TASK TO COMPLETE – Line by line, output the entries below exactly as they appear.

DATA TO PROCESS –
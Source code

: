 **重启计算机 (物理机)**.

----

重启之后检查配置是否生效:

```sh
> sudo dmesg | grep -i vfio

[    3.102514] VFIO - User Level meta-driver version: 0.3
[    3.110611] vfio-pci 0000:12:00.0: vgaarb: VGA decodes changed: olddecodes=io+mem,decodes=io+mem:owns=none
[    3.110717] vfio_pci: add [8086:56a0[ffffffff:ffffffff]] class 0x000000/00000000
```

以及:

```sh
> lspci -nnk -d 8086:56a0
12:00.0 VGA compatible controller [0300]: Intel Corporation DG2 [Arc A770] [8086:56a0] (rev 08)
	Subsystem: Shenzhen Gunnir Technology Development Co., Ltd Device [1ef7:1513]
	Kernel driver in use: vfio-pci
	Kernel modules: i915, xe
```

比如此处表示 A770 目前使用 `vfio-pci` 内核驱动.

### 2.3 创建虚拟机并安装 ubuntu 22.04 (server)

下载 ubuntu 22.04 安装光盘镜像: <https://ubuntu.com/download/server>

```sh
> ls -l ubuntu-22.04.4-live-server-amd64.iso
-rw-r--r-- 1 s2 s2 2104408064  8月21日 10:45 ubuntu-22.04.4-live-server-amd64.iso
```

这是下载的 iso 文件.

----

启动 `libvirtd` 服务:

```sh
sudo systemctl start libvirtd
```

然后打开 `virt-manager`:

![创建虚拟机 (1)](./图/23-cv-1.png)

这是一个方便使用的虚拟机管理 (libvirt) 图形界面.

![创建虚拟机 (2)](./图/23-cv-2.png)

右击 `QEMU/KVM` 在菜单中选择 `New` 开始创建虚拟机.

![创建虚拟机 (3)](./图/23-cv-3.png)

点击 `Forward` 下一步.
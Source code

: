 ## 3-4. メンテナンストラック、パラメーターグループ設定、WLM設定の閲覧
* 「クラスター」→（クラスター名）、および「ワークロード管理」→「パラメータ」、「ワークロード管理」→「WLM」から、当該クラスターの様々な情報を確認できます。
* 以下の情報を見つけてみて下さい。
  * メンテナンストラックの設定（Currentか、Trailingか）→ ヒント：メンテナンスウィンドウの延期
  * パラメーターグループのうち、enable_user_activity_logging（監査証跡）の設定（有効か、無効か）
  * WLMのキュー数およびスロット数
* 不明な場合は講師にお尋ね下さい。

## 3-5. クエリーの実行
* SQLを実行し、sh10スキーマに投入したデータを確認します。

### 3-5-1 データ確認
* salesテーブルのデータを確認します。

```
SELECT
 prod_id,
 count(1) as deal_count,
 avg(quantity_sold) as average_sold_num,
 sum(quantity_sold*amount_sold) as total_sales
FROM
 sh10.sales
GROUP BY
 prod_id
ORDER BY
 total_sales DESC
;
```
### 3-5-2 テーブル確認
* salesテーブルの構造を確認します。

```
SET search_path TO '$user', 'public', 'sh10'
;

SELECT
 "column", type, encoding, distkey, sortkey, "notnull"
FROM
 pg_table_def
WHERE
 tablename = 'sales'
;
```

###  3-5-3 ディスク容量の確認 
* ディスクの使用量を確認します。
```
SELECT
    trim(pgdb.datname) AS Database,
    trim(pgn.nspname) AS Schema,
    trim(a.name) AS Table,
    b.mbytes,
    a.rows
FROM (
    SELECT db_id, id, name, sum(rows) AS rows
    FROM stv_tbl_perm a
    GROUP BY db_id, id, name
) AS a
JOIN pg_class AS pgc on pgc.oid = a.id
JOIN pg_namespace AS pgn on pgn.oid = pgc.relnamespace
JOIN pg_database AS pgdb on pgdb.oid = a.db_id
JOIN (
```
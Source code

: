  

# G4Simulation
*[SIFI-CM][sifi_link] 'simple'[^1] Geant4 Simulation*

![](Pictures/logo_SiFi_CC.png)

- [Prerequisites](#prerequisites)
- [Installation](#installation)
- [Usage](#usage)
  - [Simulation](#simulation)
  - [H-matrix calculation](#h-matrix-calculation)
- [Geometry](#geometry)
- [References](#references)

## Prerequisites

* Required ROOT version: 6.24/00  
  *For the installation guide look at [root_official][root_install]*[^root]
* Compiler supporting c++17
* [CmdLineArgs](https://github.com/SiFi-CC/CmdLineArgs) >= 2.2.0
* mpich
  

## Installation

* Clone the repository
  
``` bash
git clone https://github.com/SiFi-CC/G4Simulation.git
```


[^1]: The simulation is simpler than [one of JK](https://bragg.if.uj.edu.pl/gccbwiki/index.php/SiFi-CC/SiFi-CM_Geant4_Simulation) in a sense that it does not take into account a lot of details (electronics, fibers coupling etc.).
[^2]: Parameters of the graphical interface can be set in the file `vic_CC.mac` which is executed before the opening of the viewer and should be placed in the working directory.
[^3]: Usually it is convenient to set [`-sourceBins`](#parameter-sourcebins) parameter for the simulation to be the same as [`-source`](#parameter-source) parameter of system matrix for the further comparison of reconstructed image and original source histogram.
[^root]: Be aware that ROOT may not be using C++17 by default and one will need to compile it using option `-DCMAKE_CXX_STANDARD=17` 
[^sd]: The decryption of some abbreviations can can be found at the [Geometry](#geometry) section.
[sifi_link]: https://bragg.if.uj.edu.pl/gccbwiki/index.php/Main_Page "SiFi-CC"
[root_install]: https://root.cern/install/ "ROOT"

THE COMPLETED TASK –
Source code

: **重启计算机 (物理机)**.

----

重启之后检查配置是否生效:

```sh
> sudo dmesg | grep -i vfio

[    3.102514] VFIO - User Level meta-driver version: 0.3
[    3.110611] vfio-pci 0000:12:00.0: vgaarb: VGA decodes changed: olddecodes=io+mem,decodes=io+mem:owns=none
[    3.110717] vfio_pci: add [8086:56a0[ffffffff:ffffffff]] class 0x000000/00000000
```

以及:

```sh
> lspci -nnk -d 8086:56a0
12:00.0 VGA compatible controller [0300]: Intel Corporation DG2 [Arc A770] [8086:56a0] (rev 08)
	Subsystem: Shenzhen Gunnir Technology Development Co., Ltd Device [1ef7:1513]
	Kernel driver in use: vfio-pci
	Kernel modules: i915, xe
```

比如此处表示 A770 目前使用 `vfio-pci` 内核驱动.

### 2.3 创建虚拟机并安装 ubuntu 22.04 (server)

下载 ubuntu 22.04 安装光盘镜像: <https://ubuntu.com/download/server>

```sh
> ls -l ubuntu-22.04.4-live-server-amd64.iso
-rw-r--r-- 1 s2 s2 2104408064  8月21日 10:45 ubuntu-22.04.4-live-server-amd64.iso
```

这是下载的 iso 文件.

----

启动 `libvirtd` 服务:

```sh
sudo systemctl start libvirtd
```

然后打开 `virt-manager`:

![创建虚拟机 (1)](./图/23-cv-1.png)

这是一个方便使用的虚拟机管理 (libvirt) 图形界面.

![创建虚拟机 (2)](./图/23-cv-2.png)

右击 `QEMU/KVM` 在菜单中选择 `New` 开始创建虚拟机.

![创建虚拟机 (3)](./图/23-cv-3.png)

点击 `Forward` 下一步.
Source code

: ## 3-4. メンテナンストラック、パラメーターグループ設定、WLM設定の閲覧
* 「クラスター」→（クラスター名）、および「ワークロード管理」→「パラメータ」、「ワークロード管理」→「WLM」から、当該クラスターの様々な情報を確認できます。
* 以下の情報を見つけてみて下さい。
  * メンテナンストラックの設定（Currentか、Trailingか）→ ヒント：メンテナンスウィンドウの延期
  * パラメーターグループのうち、enable_user_activity_logging（監査証跡）の設定（有効か、無効か）
  * WLMのキュー数およびスロット数
* 不明な場合は講師にお尋ね下さい。

## 3-5. クエリーの実行
* SQLを実行し、sh10スキーマに投入したデータを確認します。

### 3-5-1 データ確認
* salesテーブルのデータを確認します。

```
SELECT
 prod_id,
 count(1) as deal_count,
 avg(quantity_sold) as average_sold_num,
 sum(quantity_sold*amount_sold) as total_sales
FROM
 sh10.sales
GROUP BY
 prod_id
ORDER BY
 total_sales DESC
;
```
### 3-5-2 テーブル確認
* salesテーブルの構造を確認します。

```
SET search_path TO '$user', 'public', 'sh10'
;

SELECT
 "column", type, encoding, distkey, sortkey, "notnull"
FROM
 pg_table_def
WHERE
 tablename = 'sales'
;
```

###  3-5-3 ディスク容量の確認 
* ディスクの使用量を確認します。
```
SELECT
    trim(pgdb.datname) AS Database,
    trim(pgn.nspname) AS Schema,
    trim(a.name) AS Table,
    b.mbytes,
    a.rows
FROM (
    SELECT db_id, id, name, sum(rows) AS rows
    FROM stv_tbl_perm a
    GROUP BY db_id, id, name
) AS a
JOIN pg_class AS pgc on pgc.oid = a.id
JOIN pg_namespace AS pgn on pgn.oid = pgc.relnamespace
JOIN pg_database AS pgdb on pgdb.oid = a.db_id
JOIN (
```
Source code

:  

# G4Simulation
*[SIFI-CM][sifi_link] 'simple'[^1] Geant4 Simulation*

![](Pictures/logo_SiFi_CC.png)

- [Prerequisites](#prerequisites)
- [Installation](#installation)
- [Usage](#usage)
  - [Simulation](#simulation)
  - [H-matrix calculation](#h-matrix-calculation)
- [Geometry](#geometry)
- [References](#references)

## Prerequisites

* Required ROOT version: 6.24/00  
  *For the installation guide look at [root_official][root_install]*[^root]
* Compiler supporting c++17
* [CmdLineArgs](https://github.com/SiFi-CC/CmdLineArgs) >= 2.2.0
* mpich
  

## Installation

* Clone the repository
  
``` bash
git clone https://github.com/SiFi-CC/G4Simulation.git
```


[^1]: The simulation is simpler than [one of JK](https://bragg.if.uj.edu.pl/gccbwiki/index.php/SiFi-CC/SiFi-CM_Geant4_Simulation) in a sense that it does not take into account a lot of details (electronics, fibers coupling etc.).
[^2]: Parameters of the graphical interface can be set in the file `vic_CC.mac` which is executed before the opening of the viewer and should be placed in the working directory.
[^3]: Usually it is convenient to set [`-sourceBins`](#parameter-sourcebins) parameter for the simulation to be the same as [`-source`](#parameter-source) parameter of system matrix for the further comparison of reconstructed image and original source histogram.
[^root]: Be aware that ROOT may not be using C++17 by default and one will need to compile it using option `-DCMAKE_CXX_STANDARD=17` 
[^sd]: The decryption of some abbreviations can can be found at the [Geometry](#geometry) section.
[sifi_link]: https://bragg.if.uj.edu.pl/gccbwiki/index.php/Main_Page "SiFi-CC"
[root_install]: https://root.cern/install/ "ROOT"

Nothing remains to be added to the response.